*** Block opens ***

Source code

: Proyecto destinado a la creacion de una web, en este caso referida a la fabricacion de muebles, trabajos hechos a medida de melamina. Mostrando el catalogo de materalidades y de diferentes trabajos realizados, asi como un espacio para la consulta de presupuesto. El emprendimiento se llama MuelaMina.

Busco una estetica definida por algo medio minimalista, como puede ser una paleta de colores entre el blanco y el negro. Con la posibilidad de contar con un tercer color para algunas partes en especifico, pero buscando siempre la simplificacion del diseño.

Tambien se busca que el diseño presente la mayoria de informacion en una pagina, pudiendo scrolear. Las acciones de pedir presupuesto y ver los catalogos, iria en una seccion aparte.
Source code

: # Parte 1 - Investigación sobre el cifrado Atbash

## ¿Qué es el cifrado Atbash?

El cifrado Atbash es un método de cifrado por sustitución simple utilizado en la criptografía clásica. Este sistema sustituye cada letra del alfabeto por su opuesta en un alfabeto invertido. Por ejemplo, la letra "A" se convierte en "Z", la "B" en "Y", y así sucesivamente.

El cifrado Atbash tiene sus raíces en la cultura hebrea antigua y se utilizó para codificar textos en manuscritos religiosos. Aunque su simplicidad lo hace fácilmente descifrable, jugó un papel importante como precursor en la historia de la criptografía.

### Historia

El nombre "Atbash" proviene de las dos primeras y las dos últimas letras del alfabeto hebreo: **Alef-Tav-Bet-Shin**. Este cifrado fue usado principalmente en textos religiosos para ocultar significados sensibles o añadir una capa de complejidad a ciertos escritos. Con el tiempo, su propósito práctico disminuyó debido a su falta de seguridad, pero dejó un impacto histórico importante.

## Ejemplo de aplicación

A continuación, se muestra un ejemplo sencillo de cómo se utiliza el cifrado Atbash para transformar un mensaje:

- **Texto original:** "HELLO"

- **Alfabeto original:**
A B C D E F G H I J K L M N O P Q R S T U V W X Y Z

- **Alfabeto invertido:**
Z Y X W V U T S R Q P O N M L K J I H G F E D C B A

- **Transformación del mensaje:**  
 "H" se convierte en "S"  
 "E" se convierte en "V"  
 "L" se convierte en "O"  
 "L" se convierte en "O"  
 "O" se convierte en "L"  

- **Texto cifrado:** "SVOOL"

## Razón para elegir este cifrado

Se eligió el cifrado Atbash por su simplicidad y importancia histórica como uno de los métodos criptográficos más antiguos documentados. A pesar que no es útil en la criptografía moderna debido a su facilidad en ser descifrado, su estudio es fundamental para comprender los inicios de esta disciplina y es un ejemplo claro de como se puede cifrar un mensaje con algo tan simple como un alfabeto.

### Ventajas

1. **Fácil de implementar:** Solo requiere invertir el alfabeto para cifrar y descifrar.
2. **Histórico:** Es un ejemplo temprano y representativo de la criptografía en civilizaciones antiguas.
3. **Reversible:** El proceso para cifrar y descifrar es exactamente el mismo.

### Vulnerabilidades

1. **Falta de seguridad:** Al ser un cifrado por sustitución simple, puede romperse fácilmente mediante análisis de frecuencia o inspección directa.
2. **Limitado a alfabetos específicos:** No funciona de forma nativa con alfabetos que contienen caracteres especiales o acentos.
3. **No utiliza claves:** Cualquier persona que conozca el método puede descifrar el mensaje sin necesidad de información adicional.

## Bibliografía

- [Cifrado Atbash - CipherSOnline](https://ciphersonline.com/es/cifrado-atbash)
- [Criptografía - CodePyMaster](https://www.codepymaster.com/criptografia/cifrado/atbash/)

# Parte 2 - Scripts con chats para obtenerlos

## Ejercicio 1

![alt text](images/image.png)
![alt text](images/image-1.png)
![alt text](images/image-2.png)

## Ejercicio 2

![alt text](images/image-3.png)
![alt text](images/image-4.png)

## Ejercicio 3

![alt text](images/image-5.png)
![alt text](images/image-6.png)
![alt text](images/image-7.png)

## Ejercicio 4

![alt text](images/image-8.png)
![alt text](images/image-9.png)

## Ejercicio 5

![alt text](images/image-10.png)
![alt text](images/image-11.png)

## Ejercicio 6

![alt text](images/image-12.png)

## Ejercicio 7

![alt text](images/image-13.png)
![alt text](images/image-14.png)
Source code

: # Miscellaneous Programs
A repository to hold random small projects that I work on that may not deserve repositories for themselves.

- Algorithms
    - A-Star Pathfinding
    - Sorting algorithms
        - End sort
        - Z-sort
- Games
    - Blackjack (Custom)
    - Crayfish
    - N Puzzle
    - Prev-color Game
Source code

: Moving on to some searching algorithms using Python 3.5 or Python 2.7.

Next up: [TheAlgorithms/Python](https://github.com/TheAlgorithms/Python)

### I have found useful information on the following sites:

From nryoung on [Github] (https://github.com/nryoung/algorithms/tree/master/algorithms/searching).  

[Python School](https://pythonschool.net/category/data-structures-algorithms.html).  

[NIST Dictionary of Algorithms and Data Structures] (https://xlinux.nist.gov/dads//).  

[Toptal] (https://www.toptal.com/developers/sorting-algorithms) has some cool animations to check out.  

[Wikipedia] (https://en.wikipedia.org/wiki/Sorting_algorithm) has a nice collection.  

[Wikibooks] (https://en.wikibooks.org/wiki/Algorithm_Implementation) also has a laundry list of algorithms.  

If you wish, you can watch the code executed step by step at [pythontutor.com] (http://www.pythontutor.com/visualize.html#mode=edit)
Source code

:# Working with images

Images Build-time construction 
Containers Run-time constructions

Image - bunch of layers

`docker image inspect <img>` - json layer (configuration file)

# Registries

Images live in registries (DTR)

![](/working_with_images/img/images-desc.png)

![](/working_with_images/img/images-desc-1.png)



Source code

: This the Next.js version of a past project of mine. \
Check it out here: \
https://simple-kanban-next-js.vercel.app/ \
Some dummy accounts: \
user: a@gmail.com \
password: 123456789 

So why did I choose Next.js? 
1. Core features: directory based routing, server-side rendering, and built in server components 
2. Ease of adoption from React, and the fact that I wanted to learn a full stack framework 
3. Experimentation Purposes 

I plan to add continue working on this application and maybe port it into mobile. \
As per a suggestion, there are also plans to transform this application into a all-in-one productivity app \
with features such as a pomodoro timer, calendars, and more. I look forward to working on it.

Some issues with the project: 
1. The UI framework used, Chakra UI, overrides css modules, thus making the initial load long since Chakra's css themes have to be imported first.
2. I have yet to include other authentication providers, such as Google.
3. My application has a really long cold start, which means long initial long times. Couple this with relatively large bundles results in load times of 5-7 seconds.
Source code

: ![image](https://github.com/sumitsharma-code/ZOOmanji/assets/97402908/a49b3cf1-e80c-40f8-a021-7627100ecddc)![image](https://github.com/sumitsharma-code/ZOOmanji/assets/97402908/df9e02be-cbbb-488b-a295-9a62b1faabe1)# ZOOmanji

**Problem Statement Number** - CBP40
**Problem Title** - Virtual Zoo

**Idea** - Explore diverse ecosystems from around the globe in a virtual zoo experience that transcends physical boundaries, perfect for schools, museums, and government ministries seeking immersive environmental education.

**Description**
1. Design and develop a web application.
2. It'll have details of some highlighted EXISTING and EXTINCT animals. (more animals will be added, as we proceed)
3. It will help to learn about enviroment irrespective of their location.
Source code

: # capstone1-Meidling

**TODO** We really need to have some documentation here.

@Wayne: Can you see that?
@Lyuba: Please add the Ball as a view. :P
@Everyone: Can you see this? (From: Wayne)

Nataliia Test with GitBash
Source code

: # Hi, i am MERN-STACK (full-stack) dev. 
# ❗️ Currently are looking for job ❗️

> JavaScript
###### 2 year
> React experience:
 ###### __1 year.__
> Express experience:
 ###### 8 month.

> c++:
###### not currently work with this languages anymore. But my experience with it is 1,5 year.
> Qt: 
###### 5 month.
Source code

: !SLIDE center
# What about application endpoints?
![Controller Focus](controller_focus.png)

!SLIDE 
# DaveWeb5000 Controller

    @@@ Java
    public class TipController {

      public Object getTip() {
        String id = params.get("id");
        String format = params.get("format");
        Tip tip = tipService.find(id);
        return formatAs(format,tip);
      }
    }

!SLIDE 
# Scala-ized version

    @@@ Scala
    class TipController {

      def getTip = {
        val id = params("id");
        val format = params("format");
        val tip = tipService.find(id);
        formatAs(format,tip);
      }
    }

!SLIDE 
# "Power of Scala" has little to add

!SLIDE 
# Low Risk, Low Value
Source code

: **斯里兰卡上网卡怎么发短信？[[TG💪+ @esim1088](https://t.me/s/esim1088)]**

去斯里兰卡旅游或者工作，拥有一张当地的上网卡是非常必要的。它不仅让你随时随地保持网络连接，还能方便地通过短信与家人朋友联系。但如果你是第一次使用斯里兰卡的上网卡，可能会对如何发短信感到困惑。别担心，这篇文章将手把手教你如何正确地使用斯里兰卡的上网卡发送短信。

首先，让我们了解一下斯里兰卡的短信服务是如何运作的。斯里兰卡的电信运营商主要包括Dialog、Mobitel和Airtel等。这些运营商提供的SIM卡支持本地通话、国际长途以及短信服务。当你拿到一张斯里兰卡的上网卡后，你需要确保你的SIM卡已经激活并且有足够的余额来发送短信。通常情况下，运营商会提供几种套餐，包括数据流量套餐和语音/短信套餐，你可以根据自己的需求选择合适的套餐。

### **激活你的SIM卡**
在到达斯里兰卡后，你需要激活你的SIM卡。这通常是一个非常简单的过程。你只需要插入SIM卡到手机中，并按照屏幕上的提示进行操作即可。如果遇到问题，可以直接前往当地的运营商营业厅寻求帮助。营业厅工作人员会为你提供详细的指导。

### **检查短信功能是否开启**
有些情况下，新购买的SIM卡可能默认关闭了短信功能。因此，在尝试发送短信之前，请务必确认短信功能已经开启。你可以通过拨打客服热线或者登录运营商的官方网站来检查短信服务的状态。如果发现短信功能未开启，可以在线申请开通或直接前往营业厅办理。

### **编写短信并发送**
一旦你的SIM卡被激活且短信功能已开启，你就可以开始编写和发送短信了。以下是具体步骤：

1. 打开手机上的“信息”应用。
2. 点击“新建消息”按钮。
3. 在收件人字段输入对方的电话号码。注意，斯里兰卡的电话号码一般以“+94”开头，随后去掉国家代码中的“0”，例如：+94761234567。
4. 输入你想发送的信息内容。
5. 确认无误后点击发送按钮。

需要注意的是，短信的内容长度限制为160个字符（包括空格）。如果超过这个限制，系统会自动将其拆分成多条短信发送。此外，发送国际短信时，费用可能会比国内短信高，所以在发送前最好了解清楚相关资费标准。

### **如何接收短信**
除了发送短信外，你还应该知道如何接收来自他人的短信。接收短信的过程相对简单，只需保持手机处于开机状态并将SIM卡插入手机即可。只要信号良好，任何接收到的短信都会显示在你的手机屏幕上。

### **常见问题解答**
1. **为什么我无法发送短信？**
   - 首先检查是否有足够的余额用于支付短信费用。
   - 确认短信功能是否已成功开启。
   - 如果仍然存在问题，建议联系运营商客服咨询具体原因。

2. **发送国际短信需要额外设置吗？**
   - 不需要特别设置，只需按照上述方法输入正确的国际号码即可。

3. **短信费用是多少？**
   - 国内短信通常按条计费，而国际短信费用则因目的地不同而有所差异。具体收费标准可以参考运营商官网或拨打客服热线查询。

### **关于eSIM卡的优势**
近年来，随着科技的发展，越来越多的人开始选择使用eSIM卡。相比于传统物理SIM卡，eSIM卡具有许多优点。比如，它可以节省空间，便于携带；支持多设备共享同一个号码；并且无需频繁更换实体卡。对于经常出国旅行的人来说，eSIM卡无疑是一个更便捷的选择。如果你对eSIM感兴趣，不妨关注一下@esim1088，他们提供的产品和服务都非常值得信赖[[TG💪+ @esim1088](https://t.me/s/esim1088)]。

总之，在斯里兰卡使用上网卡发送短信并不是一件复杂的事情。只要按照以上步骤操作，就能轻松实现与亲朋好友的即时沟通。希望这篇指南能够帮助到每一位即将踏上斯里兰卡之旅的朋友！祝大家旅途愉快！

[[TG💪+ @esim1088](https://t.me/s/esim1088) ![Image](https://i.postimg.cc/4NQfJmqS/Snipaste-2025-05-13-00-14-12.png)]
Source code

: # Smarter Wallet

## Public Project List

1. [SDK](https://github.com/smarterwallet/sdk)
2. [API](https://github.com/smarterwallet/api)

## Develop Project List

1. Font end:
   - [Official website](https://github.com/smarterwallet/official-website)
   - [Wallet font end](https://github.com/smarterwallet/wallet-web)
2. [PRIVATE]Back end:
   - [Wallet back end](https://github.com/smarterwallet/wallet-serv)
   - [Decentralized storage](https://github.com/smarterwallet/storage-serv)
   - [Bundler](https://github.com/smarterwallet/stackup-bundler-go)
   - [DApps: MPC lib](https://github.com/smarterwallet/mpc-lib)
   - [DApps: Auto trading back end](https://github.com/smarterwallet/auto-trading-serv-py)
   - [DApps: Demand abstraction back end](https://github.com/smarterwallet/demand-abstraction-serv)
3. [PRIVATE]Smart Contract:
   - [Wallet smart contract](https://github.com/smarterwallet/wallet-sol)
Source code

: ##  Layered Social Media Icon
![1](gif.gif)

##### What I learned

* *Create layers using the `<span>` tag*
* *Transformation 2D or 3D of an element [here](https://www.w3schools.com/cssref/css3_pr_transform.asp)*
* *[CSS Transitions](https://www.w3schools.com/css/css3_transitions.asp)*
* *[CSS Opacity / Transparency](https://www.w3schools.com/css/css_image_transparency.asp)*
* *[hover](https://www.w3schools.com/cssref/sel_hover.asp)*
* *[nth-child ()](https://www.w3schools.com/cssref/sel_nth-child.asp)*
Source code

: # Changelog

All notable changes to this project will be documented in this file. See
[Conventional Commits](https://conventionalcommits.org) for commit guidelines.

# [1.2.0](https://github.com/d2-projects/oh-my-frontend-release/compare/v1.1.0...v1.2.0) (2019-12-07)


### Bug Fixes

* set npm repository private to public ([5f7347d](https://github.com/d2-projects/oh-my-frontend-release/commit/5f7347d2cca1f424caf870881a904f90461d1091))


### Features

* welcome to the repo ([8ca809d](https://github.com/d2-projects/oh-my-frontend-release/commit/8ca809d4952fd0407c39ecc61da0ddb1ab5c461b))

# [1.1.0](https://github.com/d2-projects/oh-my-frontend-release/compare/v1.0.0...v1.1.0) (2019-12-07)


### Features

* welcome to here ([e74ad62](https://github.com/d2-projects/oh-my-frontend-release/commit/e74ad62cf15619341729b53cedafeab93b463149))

*** Block closes ***

→ Instructions for the task: Scan the records above for the string "will", then report every line that contains it.

→ Your solution:
2. It'll have details of some highlighted EXISTING and EXTINCT animals. (more animals will be added, as we proceed)
3. It will help to learn about enviroment irrespective of their location.
All notable changes to this project will be documented in this file. See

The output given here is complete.